Perspectivas> Paulo Santos Fonseca
Numa época em que o preço do petróleo (principal fonte de energia mundial) atinge valores recordes, em que o seu consumo constitui a causa maior de grandes problemas ambientais (efeito estufa, chuvas ácidas, etc.) e em que as cidades enfrentam grandes problemas de estacionamento automóvel e congestionamento no respectivo trânsito estão reunidas as condições para que, decididamente e duma vez por todas, se aposte nos transportes públicos.

Ora o comboio pela sua capacidade carga, quer de passageiros quer de mercadorias, pelo baixo consumo de energia, pelo facto de ser pouco poluente, pelo seu conforto e rapidez é o meio de transporte ideal para fazer frente aos problemas referidos no parágrafo anterior, sobretudo nas curtas e médias distâncias (até cerca dos 1.000 km).

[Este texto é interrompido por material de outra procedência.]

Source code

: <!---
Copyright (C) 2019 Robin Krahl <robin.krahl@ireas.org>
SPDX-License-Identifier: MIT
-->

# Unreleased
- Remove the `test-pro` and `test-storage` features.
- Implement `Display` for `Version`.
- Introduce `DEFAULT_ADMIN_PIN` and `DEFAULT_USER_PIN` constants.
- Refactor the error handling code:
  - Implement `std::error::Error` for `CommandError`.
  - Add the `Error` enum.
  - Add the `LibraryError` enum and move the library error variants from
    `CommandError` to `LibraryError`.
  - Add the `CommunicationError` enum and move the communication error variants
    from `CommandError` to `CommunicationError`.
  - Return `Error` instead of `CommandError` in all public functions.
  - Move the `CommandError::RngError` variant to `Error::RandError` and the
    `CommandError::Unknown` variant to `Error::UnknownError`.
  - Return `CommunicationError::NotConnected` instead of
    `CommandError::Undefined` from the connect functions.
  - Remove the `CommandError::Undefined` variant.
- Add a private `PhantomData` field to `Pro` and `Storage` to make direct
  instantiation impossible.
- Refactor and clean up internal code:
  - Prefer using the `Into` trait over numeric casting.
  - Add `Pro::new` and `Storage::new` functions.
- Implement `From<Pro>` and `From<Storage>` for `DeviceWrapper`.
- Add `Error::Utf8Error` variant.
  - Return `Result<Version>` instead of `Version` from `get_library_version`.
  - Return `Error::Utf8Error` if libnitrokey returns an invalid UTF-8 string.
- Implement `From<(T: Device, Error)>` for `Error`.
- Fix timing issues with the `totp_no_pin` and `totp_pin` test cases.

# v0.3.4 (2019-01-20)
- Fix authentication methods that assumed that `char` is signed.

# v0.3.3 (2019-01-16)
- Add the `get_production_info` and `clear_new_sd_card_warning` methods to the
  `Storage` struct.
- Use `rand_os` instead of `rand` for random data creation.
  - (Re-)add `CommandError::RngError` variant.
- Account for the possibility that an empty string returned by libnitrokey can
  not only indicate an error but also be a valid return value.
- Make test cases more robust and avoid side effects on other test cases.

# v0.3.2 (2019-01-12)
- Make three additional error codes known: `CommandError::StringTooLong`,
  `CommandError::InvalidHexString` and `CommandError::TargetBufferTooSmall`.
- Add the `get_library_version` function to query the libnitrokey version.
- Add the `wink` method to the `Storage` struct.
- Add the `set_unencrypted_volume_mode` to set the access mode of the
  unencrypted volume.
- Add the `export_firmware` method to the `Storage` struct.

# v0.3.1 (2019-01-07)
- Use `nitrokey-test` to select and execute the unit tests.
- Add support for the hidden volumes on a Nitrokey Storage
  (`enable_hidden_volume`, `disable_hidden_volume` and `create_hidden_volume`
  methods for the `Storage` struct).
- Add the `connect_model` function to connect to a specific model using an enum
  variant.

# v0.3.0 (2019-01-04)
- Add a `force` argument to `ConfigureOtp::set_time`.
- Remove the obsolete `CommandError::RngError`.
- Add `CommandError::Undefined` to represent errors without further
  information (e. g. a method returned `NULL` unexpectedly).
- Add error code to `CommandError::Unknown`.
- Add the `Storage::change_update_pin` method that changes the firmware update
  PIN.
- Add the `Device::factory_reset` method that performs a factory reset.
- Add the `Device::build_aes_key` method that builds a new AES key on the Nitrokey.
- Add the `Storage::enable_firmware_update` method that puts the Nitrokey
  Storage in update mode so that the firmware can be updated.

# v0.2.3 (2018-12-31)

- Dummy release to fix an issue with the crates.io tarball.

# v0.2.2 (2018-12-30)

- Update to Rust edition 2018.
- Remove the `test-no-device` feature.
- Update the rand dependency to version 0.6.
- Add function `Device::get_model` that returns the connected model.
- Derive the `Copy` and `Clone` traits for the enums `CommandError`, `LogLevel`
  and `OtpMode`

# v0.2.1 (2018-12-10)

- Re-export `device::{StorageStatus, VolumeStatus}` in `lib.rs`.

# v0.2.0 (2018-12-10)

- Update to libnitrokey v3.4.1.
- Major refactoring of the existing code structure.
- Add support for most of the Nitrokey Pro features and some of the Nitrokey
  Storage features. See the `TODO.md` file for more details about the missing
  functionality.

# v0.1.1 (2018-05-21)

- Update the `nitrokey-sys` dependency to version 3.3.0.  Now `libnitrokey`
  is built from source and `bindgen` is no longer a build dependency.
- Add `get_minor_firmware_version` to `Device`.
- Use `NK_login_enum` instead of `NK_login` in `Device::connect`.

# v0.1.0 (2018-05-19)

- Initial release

É por reconhecerem esta evidência que os países mais desenvolvidos, sobretudo europeus e asiáticos, têm vindo cada vez mais a apostar no transporte ferroviário.

Portugal, um pouco por pressão da União Europeia que nos dá parte dos fundos, também parece querer fazer esta aposta. Mas parece querer fazê-la sobretudo para o comboio de alta velocidade, esquecendo o resto da rede. Ora o comboio de alta velocidade vai servir sobretudo as principais cidades do litoral e as ligações internacionais. Contudo, para que tenhamos um Portugal equilibrado e harmonioso em termos económicos e de ordenamento do território é fundamental apostar na renovação e melhoria da restante ferrovia, incluindo a de bitola mais estreita. No entanto, não é isso que acontece.

Na verdade, assiste-se sobretudo a uma aposta nas linhas suburbanas, na linha da Beira Alta (principal ligação internacional) e nas linhas do Norte e do Sul (chamado eixo Atlântico, Braga - Faro), onde tem havido uma renovação da via e modernização das estações associada à introdução de novos ou renovados comboios.

As restantes linhas: linha do Leste, linha do Oeste, linha do Sul (Vendas Novas – Beja - Funcheira), parte da linha do Minho (troço Nine - Valença), linha do Douro (troço Marco de Canaveses – Pocinho), grande parte da linha da Beira Baixa (troço Castelo Branco – Guarda), ramal de Cáceres, ramal da Figueira (via Cantanhede) e linhas de via estreita estão completamente ao abandono, sem manutenção da via e com as estações e apeadeiros completamente degradados (quando não a ameaçar ruína) e com comboios (nalguns casos poucos e muito velhinhos) a circular em horários que não servem o cliente. Neste cenário não é de admirar que os utilizadores do transporte ferroviário nestas regiões sejam cada vez menos. É caso para perguntar à REFER e à CP se sabem que estas vias ferroviárias existem? Ou será que, há semelhança do que já aconteceu com outras linhas, a estratégia delineada por estas empresas é de as deixar definhar até se justificar o encerramento definitivo?

Triste sina de um Portugal a duas velocidades!